Spokane’s Todd Carmichael offers to clear lunch debts in Pennsylvania after his own hardships with poverty
For Todd Carmichael, this was personal.
A Spokane native who faced poverty as a child, the Philadelphia businessman was only trying to do the right thing last month when he offered to pay off the school lunch debts of poor families in northeastern Pennsylvania.
In mid-July, the Wyoming Valley School District had sent letters to parents, threatening to put some children in foster care because their lunch bills were unpaid.
The letter was ominous.
It read, in part: “If you are taken to Dependency Court, the result may be your child being removed from your home and placed in foster care. … Please remit payment as soon as possible to avoid being reported to the proper authorities.”
Carmichael was shocked, but he had an easy solution. And he’d done the same for other districts.
Carmichael, a millionaire and co-founder of La Colombe Coffee Roasters, offered to write the district a check for $22,647.
He didn’t want other children to feel the shame he once did in Spokane.
No thanks, said school board president Joseph Mazur, who believed that most of the families were capable of paying the debts – despite 64% of Wyoming Valley students living below the poverty line, according to the Pennsylvania Department of Education.
Charles Coslett, an attorney and school board member, poured gasoline on the fire when he told a local newspaper that “it’s a fundamental obligation of parents to house, feed, and clothe their children. It’s not our obligation.
“This nanny-state mentality is troubling to me,” Coslett said.
Shock yielded to outrage. “I was freaking angry,” Carmichael told the Philadelphia Inquirer.
Carmichael responded with a letter addressed to Mazur and published in the Wilkes-Barre daily newspaper.

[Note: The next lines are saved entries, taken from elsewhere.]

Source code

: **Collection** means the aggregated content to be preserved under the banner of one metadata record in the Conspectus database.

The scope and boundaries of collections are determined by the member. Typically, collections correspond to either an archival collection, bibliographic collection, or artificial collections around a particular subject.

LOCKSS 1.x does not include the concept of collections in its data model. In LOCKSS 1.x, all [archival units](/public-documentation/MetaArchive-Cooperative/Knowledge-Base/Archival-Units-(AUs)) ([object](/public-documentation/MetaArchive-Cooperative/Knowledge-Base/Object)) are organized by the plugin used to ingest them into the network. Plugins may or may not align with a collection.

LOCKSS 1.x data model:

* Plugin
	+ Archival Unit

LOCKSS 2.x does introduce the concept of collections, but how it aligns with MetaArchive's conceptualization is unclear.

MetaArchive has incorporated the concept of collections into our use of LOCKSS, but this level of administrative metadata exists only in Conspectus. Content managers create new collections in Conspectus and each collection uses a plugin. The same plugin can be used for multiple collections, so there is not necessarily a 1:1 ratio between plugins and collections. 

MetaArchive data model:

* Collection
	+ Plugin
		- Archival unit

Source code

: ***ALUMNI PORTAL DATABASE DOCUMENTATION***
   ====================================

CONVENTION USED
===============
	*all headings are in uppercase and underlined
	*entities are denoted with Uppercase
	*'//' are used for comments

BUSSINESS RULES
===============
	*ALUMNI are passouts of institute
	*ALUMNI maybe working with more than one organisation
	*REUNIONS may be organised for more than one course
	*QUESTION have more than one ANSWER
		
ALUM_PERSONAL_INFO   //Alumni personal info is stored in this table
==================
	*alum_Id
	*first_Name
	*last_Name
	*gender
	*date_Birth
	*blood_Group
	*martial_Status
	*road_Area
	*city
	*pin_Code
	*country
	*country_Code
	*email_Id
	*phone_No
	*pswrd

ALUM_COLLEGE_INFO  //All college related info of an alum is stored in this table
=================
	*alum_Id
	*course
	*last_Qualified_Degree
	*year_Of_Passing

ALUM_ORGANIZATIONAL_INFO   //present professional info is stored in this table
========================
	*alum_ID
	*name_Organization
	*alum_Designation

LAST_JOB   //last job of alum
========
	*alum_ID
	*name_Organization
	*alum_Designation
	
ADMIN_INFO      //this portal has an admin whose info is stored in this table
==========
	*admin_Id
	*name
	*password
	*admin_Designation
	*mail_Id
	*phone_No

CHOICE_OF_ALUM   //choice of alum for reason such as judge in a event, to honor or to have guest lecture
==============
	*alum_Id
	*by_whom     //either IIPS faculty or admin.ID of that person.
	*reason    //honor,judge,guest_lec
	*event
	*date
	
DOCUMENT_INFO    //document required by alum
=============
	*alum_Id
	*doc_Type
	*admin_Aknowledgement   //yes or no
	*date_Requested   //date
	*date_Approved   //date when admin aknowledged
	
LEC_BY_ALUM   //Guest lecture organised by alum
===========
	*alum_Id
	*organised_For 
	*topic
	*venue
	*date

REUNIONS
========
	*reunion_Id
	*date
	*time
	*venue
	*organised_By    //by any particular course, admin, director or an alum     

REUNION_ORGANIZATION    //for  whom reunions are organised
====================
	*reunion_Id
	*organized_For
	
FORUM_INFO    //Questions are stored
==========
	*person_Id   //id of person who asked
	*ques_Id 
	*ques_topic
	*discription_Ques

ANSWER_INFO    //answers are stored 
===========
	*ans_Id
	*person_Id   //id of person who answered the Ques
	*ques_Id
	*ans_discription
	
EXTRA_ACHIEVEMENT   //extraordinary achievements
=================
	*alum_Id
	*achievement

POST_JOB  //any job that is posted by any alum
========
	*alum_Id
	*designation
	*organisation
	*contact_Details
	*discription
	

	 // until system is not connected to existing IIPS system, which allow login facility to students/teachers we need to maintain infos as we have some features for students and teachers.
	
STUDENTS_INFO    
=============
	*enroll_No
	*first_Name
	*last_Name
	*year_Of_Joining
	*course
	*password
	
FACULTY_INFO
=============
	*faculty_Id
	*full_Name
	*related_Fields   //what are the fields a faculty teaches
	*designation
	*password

“I am offering to pay this debt in full,” Carmichael wrote. “By saying no, you are not just shaming families who elected you, but you are placing this burden on the WVW taxpayers, and that is completely unfair.”
For Carmichael, this was about humiliating people who struggle – much like his own family back in Spokane.
Long before he founded La Colombe, Carmichael lived on a dirt road in the Spokane Valley in the late 1960s with a widowed mother and three sisters.
Reality slapped him in the face on the first day of first grade.
“I realized for the first time that oh, my God, we’re poor,” recalled Carmichael. “You realize that you don’t dress like everyone else and can’t afford to buy food.”
The Wyoming Valley situation received national attention. Suddenly it was the school district that was being shamed. On July 24, the district agreed to accept Carmichael’s offer.
It came grudgingly – four of district’s nine members stuck by their threat to parents – but gratifying for Carmichael.
“With the outpouring of support, I realized that a lot of Americans deal with lunch shaming,” said Carmichael, who dealt with it for years.
Most of it was internal, a loss of self-worth during a child’s most impressionable years.
Carmichael eventually outran the cycle of poverty. In 1981, he ran on a state championship cross country team at Ferris High School. He earned an athletic scholarship to the University of Washington, then worked an accountant specializing in international tax law.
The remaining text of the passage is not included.